Beirut — Pope Benedict arrives in Lebanon on Friday to bring a message of peace to a region torn by civil war in neighbouring Syria and strained by violent Islamist protests against the United States in Libya and Egypt.
While those tensions overshadowed preparations for the religiously sensitive visit, security was low-key in Beirut and the only protests - against a film denigrating the Muslim Prophet Mohammad - were due to take place far from the capital.
Even the militant Shi’ite movement Hezbollah has hung b anners along the airport highway greeting Benedict with a picture of him and texts in Arabic and French saying: “Hezbollah welcomes the pope in the homeland of coexistence”.

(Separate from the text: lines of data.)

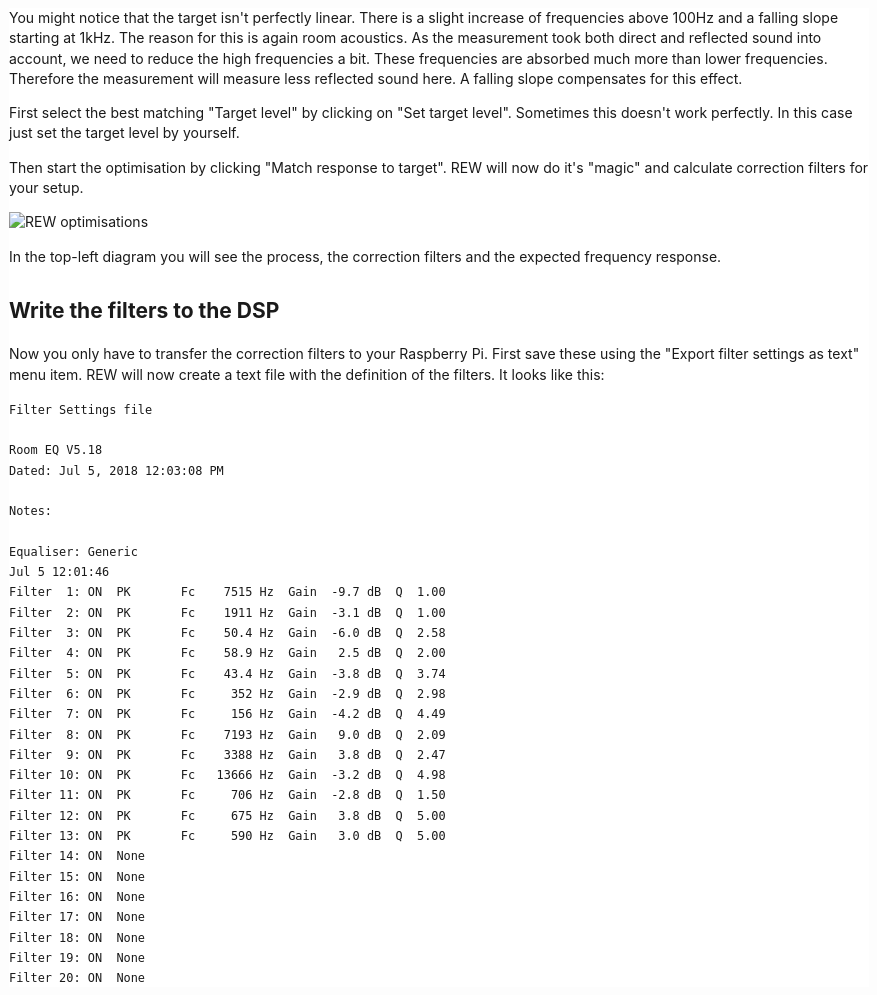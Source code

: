 You might notice that the target isn't perfectly linear. There is a 
slight increase of frequencies above 100Hz and a falling slope 
starting at  1kHz. The reason for this is again room acoustics. As the 
measurement took both direct and reflected sound into account, 
we need to reduce the high frequencies a bit. These frequencies are 
absorbed much more than lower frequencies. Therefore the measurement 
will measure less reflected sound here. A falling slope compensates 
for this effect.

First select the best matching "Target level" by clicking on 
"Set target level". Sometimes this doesn't work perfectly. In this case
just set the target level by yourself.

Then start the optimisation by clicking 
"Match response to target". REW will now do it's "magic" and calculate 
correction filters for your setup.

![REW optimisations](img/rew-opti-result.png)

In the top-left diagram you will see the process, the correction filters and the expected frequency response.

## Write the filters to the DSP

Now you only have to transfer the correction filters to your 
Raspberry Pi. First save these using the 
"Export filter settings as text" menu item. REW will now create a 
text file with the definition of the filters. It looks like this:

```
Filter Settings file

Room EQ V5.18
Dated: Jul 5, 2018 12:03:08 PM

Notes:

Equaliser: Generic
Jul 5 12:01:46
Filter  1: ON  PK       Fc    7515 Hz  Gain  -9.7 dB  Q  1.00
Filter  2: ON  PK       Fc    1911 Hz  Gain  -3.1 dB  Q  1.00
Filter  3: ON  PK       Fc    50.4 Hz  Gain  -6.0 dB  Q  2.58
Filter  4: ON  PK       Fc    58.9 Hz  Gain   2.5 dB  Q  2.00
Filter  5: ON  PK       Fc    43.4 Hz  Gain  -3.8 dB  Q  3.74
Filter  6: ON  PK       Fc     352 Hz  Gain  -2.9 dB  Q  2.98
Filter  7: ON  PK       Fc     156 Hz  Gain  -4.2 dB  Q  4.49
Filter  8: ON  PK       Fc    7193 Hz  Gain   9.0 dB  Q  2.09
Filter  9: ON  PK       Fc    3388 Hz  Gain   3.8 dB  Q  2.47
Filter 10: ON  PK       Fc   13666 Hz  Gain  -3.2 dB  Q  4.98
Filter 11: ON  PK       Fc     706 Hz  Gain  -2.8 dB  Q  1.50
Filter 12: ON  PK       Fc     675 Hz  Gain   3.8 dB  Q  5.00
Filter 13: ON  PK       Fc     590 Hz  Gain   3.0 dB  Q  5.00
Filter 14: ON  None   
Filter 15: ON  None   
Filter 16: ON  None   
Filter 17: ON  None   
Filter 18: ON  None   
Filter 19: ON  None   
Filter 20: ON  None
```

Nearby, the movement - which Israel and the United States consider a terrorist group - put up Arabic-only banners for local consumption with a different message: “Welcome to you in the homeland of resistance.”
In Christian districts of the capital, pictures of the 85-year-old pope were plastered in every street and church bells rang out on Friday morning.
“The pope is with us,” was the headline in Al-Nahar newspaper, which said more than 5,000 military and security personnel were being deployed to protect the pontiff. Beirut airport was due to close to all air traffic for two hours shortly before his arrival at 1.45 pm (1045 GMT).
Beirut-based Samir Khalil Samir, a leading Catholic expert on Islam, did not expect major security problems despite anti-U.S. protests in Libya, Egypt and Yemen because he said all Lebanese communities saw the trip as a gesture of peace.
“He will bring a spiritual message - one with political consequences, of course, but spiritual,” he told Reuters.
Benedict, on his fourth trip to the Middle East as pope, will stress unity among the different Christian churches in the region and peace between Christians and Muslims during the visit, which will be restricted to Beirut and its surroundings and end on Sunday.